Top of the Sani Pass

I found myself a strange land, a unique island of mountainous plateaus nestled in the middle of South Africa, a beautiful anomaly amidst a region of modernity, where locals lived in artfully constructed, round stone huts with thatched roofs and traveled on horse back wrapped in thick, warm, brightly colored, woolen blankets. In the east of the country the military coup that was taking place in the capital, Maseru, was virtually unheard of amongst the people I spoke to. I spent several days driving through the country, wild camping alongside crystal clear creeks, rising in the cold light of dawn to continue my slow progress west. Before I’d entered Lesotho a friend had asked if I had a GPS, they snorted derisively when I told them I didn’t possess one. It wasn’t too difficult to navigate though, there aren’t very many roads to chose from but asking directions proved to frustrating at times. At one point I was having trouble locating the town of Thaba-Tseka, I was sure I had the right road but on three occasions I asked a local how far it was, the first person I asked told me it was twelve kilometers, after an hour a stopped again, only to be told my destination was now twenty kilometers away and on the last occasion I was told it was thirty kilometers away. I eventually reached the town but it was only on the following day.  

Close encounters

I will return to South Africa via the western border of Lesotho, I’ve been invited on a four day canoe trip down the Orange River which borders Namibia. As my trip nears its end my emotions are mixed, like a coin flipped in the air, at times I want it to last forever but there are days when I feel ready to see it end. South Africa has changed since I was last here sixteen years ago. The noble ideals upon which the ANC swept to power have been gradually replaced with a kleptocracy, fattening the few at the expense of the many.
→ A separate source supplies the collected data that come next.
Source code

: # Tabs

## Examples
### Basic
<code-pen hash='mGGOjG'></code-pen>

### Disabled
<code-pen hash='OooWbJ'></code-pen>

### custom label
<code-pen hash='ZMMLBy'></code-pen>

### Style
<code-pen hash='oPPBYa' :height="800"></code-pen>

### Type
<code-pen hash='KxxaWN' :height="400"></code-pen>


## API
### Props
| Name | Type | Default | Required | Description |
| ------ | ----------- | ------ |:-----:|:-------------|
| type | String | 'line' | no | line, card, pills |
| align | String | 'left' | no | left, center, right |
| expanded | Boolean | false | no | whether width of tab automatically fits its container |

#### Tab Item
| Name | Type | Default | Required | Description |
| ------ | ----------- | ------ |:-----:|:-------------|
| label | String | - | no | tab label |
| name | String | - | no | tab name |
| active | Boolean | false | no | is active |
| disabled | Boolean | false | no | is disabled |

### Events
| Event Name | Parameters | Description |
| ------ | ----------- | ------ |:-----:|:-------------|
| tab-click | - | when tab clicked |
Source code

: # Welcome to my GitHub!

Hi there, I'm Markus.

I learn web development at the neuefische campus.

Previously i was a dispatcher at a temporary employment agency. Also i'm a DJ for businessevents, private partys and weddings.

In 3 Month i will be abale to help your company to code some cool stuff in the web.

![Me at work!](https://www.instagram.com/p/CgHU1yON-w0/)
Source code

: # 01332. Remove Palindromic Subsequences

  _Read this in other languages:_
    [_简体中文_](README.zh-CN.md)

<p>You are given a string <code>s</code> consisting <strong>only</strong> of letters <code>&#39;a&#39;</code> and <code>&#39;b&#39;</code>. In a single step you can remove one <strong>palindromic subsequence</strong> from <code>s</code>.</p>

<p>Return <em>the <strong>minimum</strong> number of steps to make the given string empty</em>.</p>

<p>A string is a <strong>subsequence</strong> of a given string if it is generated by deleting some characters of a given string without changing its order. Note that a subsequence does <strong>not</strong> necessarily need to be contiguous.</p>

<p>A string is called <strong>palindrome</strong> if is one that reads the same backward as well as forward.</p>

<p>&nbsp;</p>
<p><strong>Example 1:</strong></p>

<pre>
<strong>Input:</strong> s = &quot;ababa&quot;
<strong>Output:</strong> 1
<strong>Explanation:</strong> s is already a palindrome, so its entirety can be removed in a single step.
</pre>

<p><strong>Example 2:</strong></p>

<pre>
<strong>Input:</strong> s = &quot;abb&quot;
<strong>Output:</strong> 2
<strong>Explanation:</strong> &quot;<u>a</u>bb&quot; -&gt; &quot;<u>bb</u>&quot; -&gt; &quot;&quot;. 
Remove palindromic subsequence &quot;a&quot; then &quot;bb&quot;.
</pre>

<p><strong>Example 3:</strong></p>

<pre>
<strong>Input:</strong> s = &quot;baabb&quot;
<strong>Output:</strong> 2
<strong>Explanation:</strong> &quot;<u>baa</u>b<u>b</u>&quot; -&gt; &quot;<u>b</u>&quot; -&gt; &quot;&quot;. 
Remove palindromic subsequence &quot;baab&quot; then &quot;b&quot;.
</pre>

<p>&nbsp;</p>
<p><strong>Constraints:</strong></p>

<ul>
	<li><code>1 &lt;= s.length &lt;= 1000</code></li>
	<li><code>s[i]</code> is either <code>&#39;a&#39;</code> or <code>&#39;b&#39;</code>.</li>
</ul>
Money intended to support and improve the country’s infrastructure disappears into the pockets of thieves and hypocrites until the pot runs dry and upturned hands are, once again, presented before the unscrupulous World Bank, the IMF and predatory foreign investors. The brave cadre of freedom fighters, or terrorists, depending on which side you supported, are strangely quiet and the current leadership maintains some questionable beliefs. The president, while defending a rape allegation from a HIV positive victim claimed that showering afterwards would prevent him from catching the virus. In a country racked by the plague of AIDS a senior health minister advised the general public that a diet of onions and sweet potatoes could help cure the disease. With leadership like this at the helm I can only wonder what course this country will take. For the chosen few conditions in this country have improved beyond their wildest dreams but, for the majority, little has changed.